While in prison, the Stooges begin to plot their escape and end up destroying the saws being used to whittle down the iron bars in their cell. A few days later, the Stooges have a run-in with a fellow convict (Joe Palma), leading them to knock the warden (Vernon Dent) out cold, and landing them on the rock pile. While hammering away, the boys stumble on an old friend also in the clink, Percy Pomeroy (Eddie Laughton), and work together to flee the prison. They are ultimately captured and sent to solitary confinement.
After nearly half a century later, the graying trio are finally released as senior citizens, in which Curly quips upon leaving “You know what I’m-a gonna do? I’m gonna get myself a tall, big, beautiful bottle of beer!” Moe and Larry become irate and throw Curly back into the jail, leaving him there.
Cast & Crew
Directed by | Jules White |
---|---|
Produced by | Jules White |
Written by | Gilbert Pratt |
Starring | Moe Howard Larry Fine Curly Howard Vernon Dent Robert Williams Eddie Laughton Joe Palma |
Cinematography | George F. Kelley |
Edited by | Charles Hochberg |
Beer Barrel Polecats Trivia
- When the Stooges drop their iron balls chained to their legs, the NBC Chimes are heard, a gag recycled from the team’s 1937 short Back to the Woods and used in 11 other shorts.

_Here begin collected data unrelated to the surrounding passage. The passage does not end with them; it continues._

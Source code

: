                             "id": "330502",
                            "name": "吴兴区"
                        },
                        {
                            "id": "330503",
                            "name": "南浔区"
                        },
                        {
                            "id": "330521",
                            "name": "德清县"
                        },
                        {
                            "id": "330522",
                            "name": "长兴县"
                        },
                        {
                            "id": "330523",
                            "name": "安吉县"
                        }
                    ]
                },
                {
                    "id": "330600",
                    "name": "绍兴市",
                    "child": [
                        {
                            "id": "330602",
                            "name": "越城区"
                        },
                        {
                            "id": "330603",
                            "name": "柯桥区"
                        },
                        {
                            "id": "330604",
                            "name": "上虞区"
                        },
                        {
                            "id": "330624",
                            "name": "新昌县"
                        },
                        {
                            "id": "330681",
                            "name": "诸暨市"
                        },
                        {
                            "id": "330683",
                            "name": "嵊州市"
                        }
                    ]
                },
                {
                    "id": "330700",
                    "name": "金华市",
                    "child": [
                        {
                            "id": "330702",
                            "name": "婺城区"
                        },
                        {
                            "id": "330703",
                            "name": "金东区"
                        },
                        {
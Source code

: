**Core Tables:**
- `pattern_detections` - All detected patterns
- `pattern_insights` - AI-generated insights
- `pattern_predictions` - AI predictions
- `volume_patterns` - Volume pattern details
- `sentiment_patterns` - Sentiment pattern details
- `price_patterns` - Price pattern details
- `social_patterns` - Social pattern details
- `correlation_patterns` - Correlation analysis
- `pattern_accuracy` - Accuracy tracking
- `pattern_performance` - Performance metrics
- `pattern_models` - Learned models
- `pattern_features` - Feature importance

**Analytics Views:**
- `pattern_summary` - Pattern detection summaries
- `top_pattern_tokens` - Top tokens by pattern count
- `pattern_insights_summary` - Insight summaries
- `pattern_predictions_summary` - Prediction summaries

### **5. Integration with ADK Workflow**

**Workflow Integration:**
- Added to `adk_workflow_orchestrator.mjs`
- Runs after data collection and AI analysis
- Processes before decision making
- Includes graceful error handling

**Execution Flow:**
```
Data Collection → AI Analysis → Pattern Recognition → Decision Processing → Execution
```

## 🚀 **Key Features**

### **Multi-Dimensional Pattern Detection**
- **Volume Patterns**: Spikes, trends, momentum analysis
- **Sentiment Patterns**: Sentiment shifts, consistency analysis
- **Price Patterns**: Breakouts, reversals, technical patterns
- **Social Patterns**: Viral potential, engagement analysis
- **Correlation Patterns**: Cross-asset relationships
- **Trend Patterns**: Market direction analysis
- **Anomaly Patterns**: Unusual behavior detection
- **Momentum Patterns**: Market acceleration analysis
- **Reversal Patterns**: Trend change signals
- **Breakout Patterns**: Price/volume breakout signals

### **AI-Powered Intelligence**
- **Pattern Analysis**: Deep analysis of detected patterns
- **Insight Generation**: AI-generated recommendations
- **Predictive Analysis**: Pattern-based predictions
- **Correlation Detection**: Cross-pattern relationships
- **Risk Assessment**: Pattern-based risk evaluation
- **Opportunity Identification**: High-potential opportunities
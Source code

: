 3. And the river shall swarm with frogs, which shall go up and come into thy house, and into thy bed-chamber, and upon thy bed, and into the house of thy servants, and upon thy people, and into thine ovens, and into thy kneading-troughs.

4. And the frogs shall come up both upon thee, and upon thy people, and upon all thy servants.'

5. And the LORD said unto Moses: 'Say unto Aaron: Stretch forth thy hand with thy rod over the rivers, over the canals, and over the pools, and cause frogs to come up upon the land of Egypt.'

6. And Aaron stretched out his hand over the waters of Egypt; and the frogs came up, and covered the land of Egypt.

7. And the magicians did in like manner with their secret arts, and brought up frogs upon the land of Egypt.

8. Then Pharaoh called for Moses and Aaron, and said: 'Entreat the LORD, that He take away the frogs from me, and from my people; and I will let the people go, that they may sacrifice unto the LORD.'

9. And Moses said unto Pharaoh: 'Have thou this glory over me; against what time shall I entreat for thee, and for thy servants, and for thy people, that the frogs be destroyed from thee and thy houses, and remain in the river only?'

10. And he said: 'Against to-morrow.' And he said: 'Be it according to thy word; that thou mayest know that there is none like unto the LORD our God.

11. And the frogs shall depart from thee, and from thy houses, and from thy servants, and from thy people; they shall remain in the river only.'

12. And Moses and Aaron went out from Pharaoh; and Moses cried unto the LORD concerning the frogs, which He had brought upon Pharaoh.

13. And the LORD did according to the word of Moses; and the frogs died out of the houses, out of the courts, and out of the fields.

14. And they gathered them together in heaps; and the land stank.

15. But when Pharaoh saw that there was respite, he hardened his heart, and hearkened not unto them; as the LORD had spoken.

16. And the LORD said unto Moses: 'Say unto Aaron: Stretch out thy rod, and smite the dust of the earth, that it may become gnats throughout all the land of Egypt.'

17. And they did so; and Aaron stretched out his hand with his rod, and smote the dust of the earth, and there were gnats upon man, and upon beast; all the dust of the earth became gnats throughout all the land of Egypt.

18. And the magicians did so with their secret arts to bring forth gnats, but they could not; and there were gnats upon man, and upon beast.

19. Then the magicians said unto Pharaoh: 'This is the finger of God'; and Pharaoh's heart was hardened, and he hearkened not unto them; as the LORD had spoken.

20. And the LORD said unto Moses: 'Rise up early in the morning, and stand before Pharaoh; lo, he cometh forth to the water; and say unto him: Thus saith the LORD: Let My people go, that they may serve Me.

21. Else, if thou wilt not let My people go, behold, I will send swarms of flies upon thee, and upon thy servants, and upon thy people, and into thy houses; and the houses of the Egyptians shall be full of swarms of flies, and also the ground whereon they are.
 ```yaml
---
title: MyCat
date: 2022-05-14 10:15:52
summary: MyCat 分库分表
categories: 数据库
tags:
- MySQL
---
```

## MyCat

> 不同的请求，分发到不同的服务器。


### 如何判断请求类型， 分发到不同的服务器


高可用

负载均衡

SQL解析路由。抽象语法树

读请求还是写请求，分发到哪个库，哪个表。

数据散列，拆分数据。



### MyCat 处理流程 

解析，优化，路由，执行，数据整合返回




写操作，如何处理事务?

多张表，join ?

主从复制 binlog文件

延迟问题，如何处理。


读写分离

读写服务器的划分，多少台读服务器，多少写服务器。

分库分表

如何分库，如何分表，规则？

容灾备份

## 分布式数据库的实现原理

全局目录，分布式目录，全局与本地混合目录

- The last short to feature supporting actor Eddie Laughton. He was born the same year as Curly, and died the same year as Curly!
- The Burnt toast and a rotten egg gag is used in Beer Barrel Polecats, Punch Drunks, and Three Sappy People.
- Beer making and criminal sequences are key in this film short as they are the only original bits filmed.
- The famous line “We all put the yeast in,” comes from the sequence where we see each Stooge put yeast in the beer brew culminating in an explosion of the hooch with the over-heated beer bottles.
Production Notes
- Beer Barrel Polecats was filmed over two days on April 25-26, 1945, several months after Curly suffered a minor stroke.
- There are two background stories that affect the production of Beer Barrel Polecats. Parts of both are most likely true.
- The first is Curly’s declining health. His ability to perform was inconsistent and unpredictable and unable to endure the four-day shooting schedule, so director Jules White used stock footage as part of the film. Where Curly was called upon to perform physical comedy, his body did not respond with its accustomed flexibility, nor could he face or voice produce the gestures and sounds that made him unique. White masks Curly’s condition by inserting six minutes of prison-break footage from So Long Mr. Chumps and In The Sweet Pie and Pie.
- The second story surrounding production is a week prior to the April 1945 production, comedian Harold Lloyd sued Universal Studios and Clyde Bruckman for use of his copyrighted material in one of their features. Lloyd also made it known to Columbia that he planned to file suit against them (and Bruckman) at a later date for use of his material in The Stooges’ Loco Boy Makes Good (1942). Gilbert Pratt’s original script for Beer Barrel Polecats (1946) reworked scenes from Laurel & Hardy’s Pardon Us (1931), including a virtual word-for-word copy of the prison classroom scene. In reaction to Mr. Lloyd’s lawsuit, the Polecats script (and other shorts department scripts in pre-production) was overhauled at the last-minute. Polecats deleted the scenes that copied from Pardon Us, and stock footage from earlier Stooges comedies featuring prison-themed scenes was inserted; So Long Mr. Chumps and In The Sweet Pie and Pie.